***** Records supplied

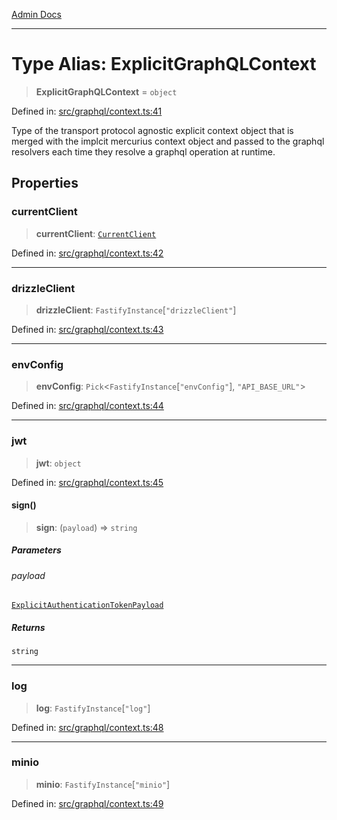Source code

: [Admin Docs](/)

***

# Type Alias: ExplicitGraphQLContext

> **ExplicitGraphQLContext** = `object`

Defined in: [src/graphql/context.ts:41](https://github.com/Sourya07/talawa-api/blob/aac5f782223414da32542752c1be099f0b872196/src/graphql/context.ts#L41)

Type of the transport protocol agnostic explicit context object that is merged with the implcit mercurius context object and passed to the graphql resolvers each time they resolve a graphql operation at runtime.

## Properties

### currentClient

> **currentClient**: [`CurrentClient`](CurrentClient.md)

Defined in: [src/graphql/context.ts:42](https://github.com/Sourya07/talawa-api/blob/aac5f782223414da32542752c1be099f0b872196/src/graphql/context.ts#L42)

***

### drizzleClient

> **drizzleClient**: `FastifyInstance`\[`"drizzleClient"`\]

Defined in: [src/graphql/context.ts:43](https://github.com/Sourya07/talawa-api/blob/aac5f782223414da32542752c1be099f0b872196/src/graphql/context.ts#L43)

***

### envConfig

> **envConfig**: `Pick`\<`FastifyInstance`\[`"envConfig"`\], `"API_BASE_URL"`\>

Defined in: [src/graphql/context.ts:44](https://github.com/Sourya07/talawa-api/blob/aac5f782223414da32542752c1be099f0b872196/src/graphql/context.ts#L44)

***

### jwt

> **jwt**: `object`

Defined in: [src/graphql/context.ts:45](https://github.com/Sourya07/talawa-api/blob/aac5f782223414da32542752c1be099f0b872196/src/graphql/context.ts#L45)

#### sign()

> **sign**: (`payload`) => `string`

##### Parameters

###### payload

[`ExplicitAuthenticationTokenPayload`](ExplicitAuthenticationTokenPayload.md)

##### Returns

`string`

***

### log

> **log**: `FastifyInstance`\[`"log"`\]

Defined in: [src/graphql/context.ts:48](https://github.com/Sourya07/talawa-api/blob/aac5f782223414da32542752c1be099f0b872196/src/graphql/context.ts#L48)

***

### minio

> **minio**: `FastifyInstance`\[`"minio"`\]

Defined in: [src/graphql/context.ts:49](https://github.com/Sourya07/talawa-api/blob/aac5f782223414da32542752c1be099f0b872196/src/graphql/context.ts#L49)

**********

_Task statement_. Your answer should be every entry repeated exactly, minus the pictures.

_Your solution_.
Source code

: [Admin Docs](/)

***

# Type Alias: ExplicitGraphQLContext

> **ExplicitGraphQLContext** = `object`

Defined in: [src/graphql/context.ts:41](https://github.com/Sourya07/talawa-api/blob/aac5f782223414da32542752c1be099f0b872196/src/graphql/context.ts#L41)

Type of the transport protocol agnostic explicit context object that is merged with the implcit mercurius context object and passed to the graphql resolvers each time they resolve a graphql operation at runtime.

## Properties

### currentClient

> **currentClient**: [`CurrentClient`](CurrentClient.md)

Defined in: [src/graphql/context.ts:42](https://github.com/Sourya07/talawa-api/blob/aac5f782223414da32542752c1be099f0b872196/src/graphql/context.ts#L42)

***

### drizzleClient

> **drizzleClient**: `FastifyInstance`\[`"drizzleClient"`\]

Defined in: [src/graphql/context.ts:43](https://github.com/Sourya07/talawa-api/blob/aac5f782223414da32542752c1be099f0b872196/src/graphql/context.ts#L43)

***

### envConfig

> **envConfig**: `Pick`\<`FastifyInstance`\[`"envConfig"`\], `"API_BASE_URL"`\>

Defined in: [src/graphql/context.ts:44](https://github.com/Sourya07/talawa-api/blob/aac5f782223414da32542752c1be099f0b872196/src/graphql/context.ts#L44)

***

### jwt

> **jwt**: `object`

Defined in: [src/graphql/context.ts:45](https://github.com/Sourya07/talawa-api/blob/aac5f782223414da32542752c1be099f0b872196/src/graphql/context.ts#L45)

#### sign()

> **sign**: (`payload`) => `string`

##### Parameters

###### payload

[`ExplicitAuthenticationTokenPayload`](ExplicitAuthenticationTokenPayload.md)

##### Returns

`string`

***

### log

> **log**: `FastifyInstance`\[`"log"`\]

Defined in: [src/graphql/context.ts:48](https://github.com/Sourya07/talawa-api/blob/aac5f782223414da32542752c1be099f0b872196/src/graphql/context.ts#L48)

***

### minio

> **minio**: `FastifyInstance`\[`"minio"`\]

Defined in: [src/graphql/context.ts:49](https://github.com/Sourya07/talawa-api/blob/aac5f782223414da32542752c1be099f0b872196/src/graphql/context.ts#L49)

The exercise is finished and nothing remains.